Une autre composante majeure de ce « jeu de piste à la Zucca » est le son. Pierre Zucca porte en effet une grande attention aux sons, bruits et musiques qui entourent et intègrent ses films. Des airs fort connus, issus de la chanson populaire, ponctuent d’ailleurs deux de ses films. On reconnaît « Cadet Roussel » dans Alouette, je te plumerai… ou encore « Ohé, ohé matelot… » lorsque les « méchants » surgissent dans Rouge-gorge. Les films de Pierre Zucca ont tous cette particularité d’un air entêtant, lancinant, qui revient sans cesse, ponctuant le récit. Ces musiques sont pour la plupart jazzy ou originaires d’un répertoire classique, parfois stridentes, souvent déstructurées, renforçant ainsi la tension dramatique de certaines scènes. Un petit air de Lynch vole sur les Zucca. La musique joue alors vraiment son propre rôle. Parfois elle s’impose même aux discours totalement couverts par cette dernière ou par les bruits alentours de type circulation. Etonnant, non, pour un cinéaste qui attache autant d’importance à la parole ? On a alors simplement la sensation que, de temps à autre, Pierre Zucca réalise que la conversation de ses personnages n’est pas si importante dans son récit. Il trouve alors là l’occasion de « reposer » le spectateur, lui ouvrant les yeux, pour quelques instants, sur une autre partie de son travail. Une nouvelle piste s’offre ainsi à lui.
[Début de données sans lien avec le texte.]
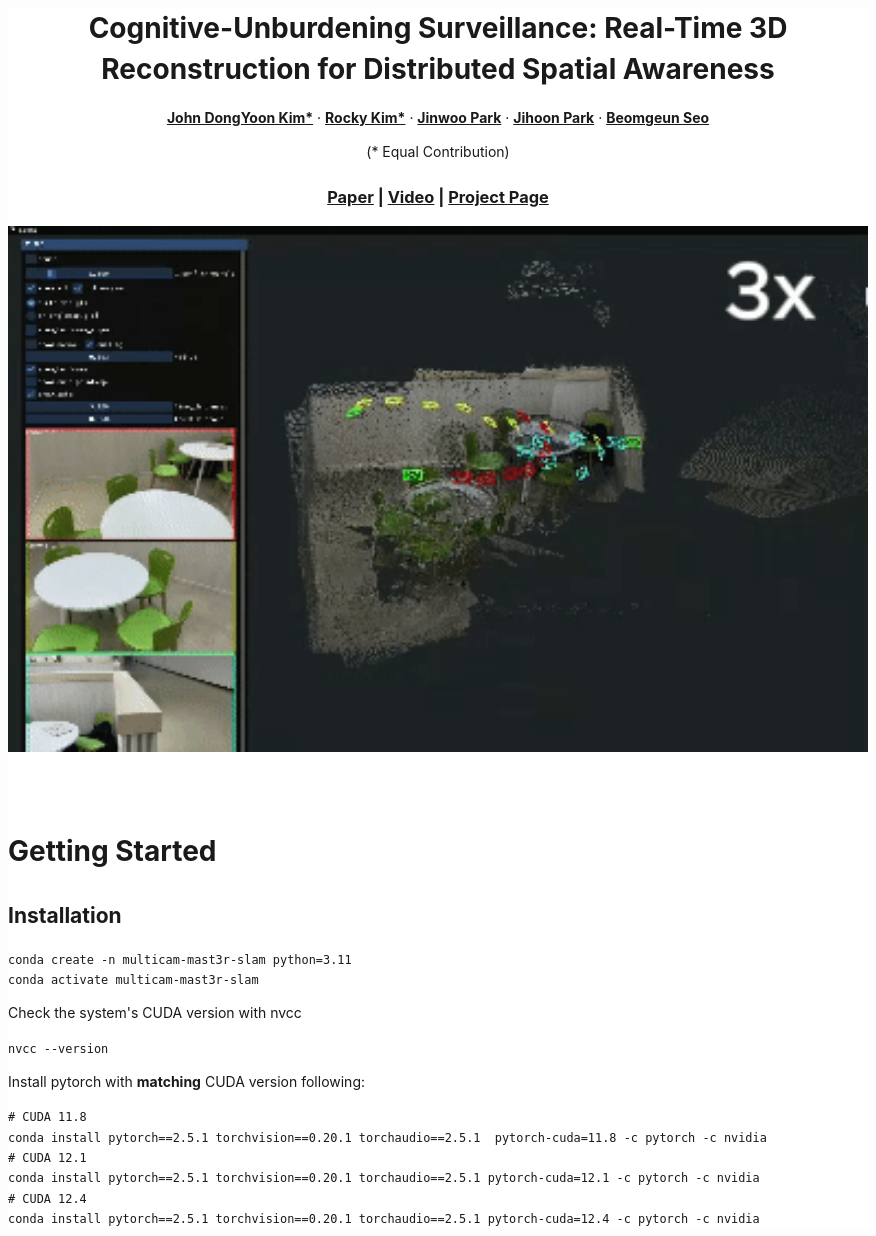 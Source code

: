 [comment]: <> (# Cognitive-Unburdening Surveillance: Real-Time 3D Reconstruction for Distributed Spatial Awareness)

<p align="center">
  <h1 align="center">Cognitive-Unburdening Surveillance: Real-Time 3D Reconstruction for Distributed Spatial Awareness</h1>
  <p align="center">
    <a href="https://www.johnkimdy.com"><strong>John DongYoon Kim*</strong></a>
    ·
    <a href="https://github.com/Epicevent"><strong>Rocky Kim*</strong></a>
    ·
    <a href=""><strong>Jinwoo Park</strong></a>
    ·
    <a href="https://github.com/Alexyodude"><strong>Jihoon Park</strong></a>
    ·
    <a href="https://github.com/SeoBeomGeun"><strong>Beomgeun Seo</strong></a>
  </p>
  <p align="center">(* Equal Contribution)</p>

[comment]: <> (  <h2 align="center">PAPER</h2>)
  <h3 align="center"><a href="http://camps.aptaracorp.com/ACM_PMS/PMS/ACM/UISTADJUNCT25/9/0c655faf-6ffe-11f0-957d-16ffd757ba29/OUT/uistadjunct25-9.html#">Paper</a> | <a href="https://youtu.be/I8CvL6qwVhI?si=SsuTiKvI0tjCW59C">Video</a> | <a href="https://panosynthinfo.netlify.app/">Project Page</a></h3>
  <div align="center"></div>

<p align="center">
    <img src="./media/teaser3x.gif" alt="teaser3x" width="100%">
</p>
<br>

# Getting Started
## Installation
```
conda create -n multicam-mast3r-slam python=3.11
conda activate multicam-mast3r-slam
```
Check the system's CUDA version with nvcc
```
nvcc --version
```
Install pytorch with **matching** CUDA version following:
```
# CUDA 11.8
conda install pytorch==2.5.1 torchvision==0.20.1 torchaudio==2.5.1  pytorch-cuda=11.8 -c pytorch -c nvidia
# CUDA 12.1
conda install pytorch==2.5.1 torchvision==0.20.1 torchaudio==2.5.1 pytorch-cuda=12.1 -c pytorch -c nvidia
# CUDA 12.4
conda install pytorch==2.5.1 torchvision==0.20.1 torchaudio==2.5.1 pytorch-cuda=12.4 -c pytorch -c nvidia
```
Aujourd’hui, on retrouve aisément quelques idées de mise en scène inspirées de Zucca dans le cinéma français actuel. Une parole immensément analysée dans Comment je me suis disputé (ma vie sexuelle) d’Arnaud Desplechin, un rapport subtil à la nature que l’on peut distinguer dans Lady Chatterley de Pascale Ferran ou bien dans Peindre ou faire l’amour des frères Larrieu, toujours cette chasse aux sorcières contre les scénarios sans heurts ni espoirs que l’on peut percevoir dans les compositions de Lucas Belvaux (en particulier sa trilogie Un couple épatant, Cavale & Après la vie). Zucca est finalement un cinéaste de la trempe d’un Rohmer. D’ailleurs, celui-ci lui rend hommage dans son dernier film, Les Amours d’Astrée & de Céladon, histoire de rappeler aux historiens du cinéma l’importance exquise de ce cinéaste sous-estimé et finalement oublié.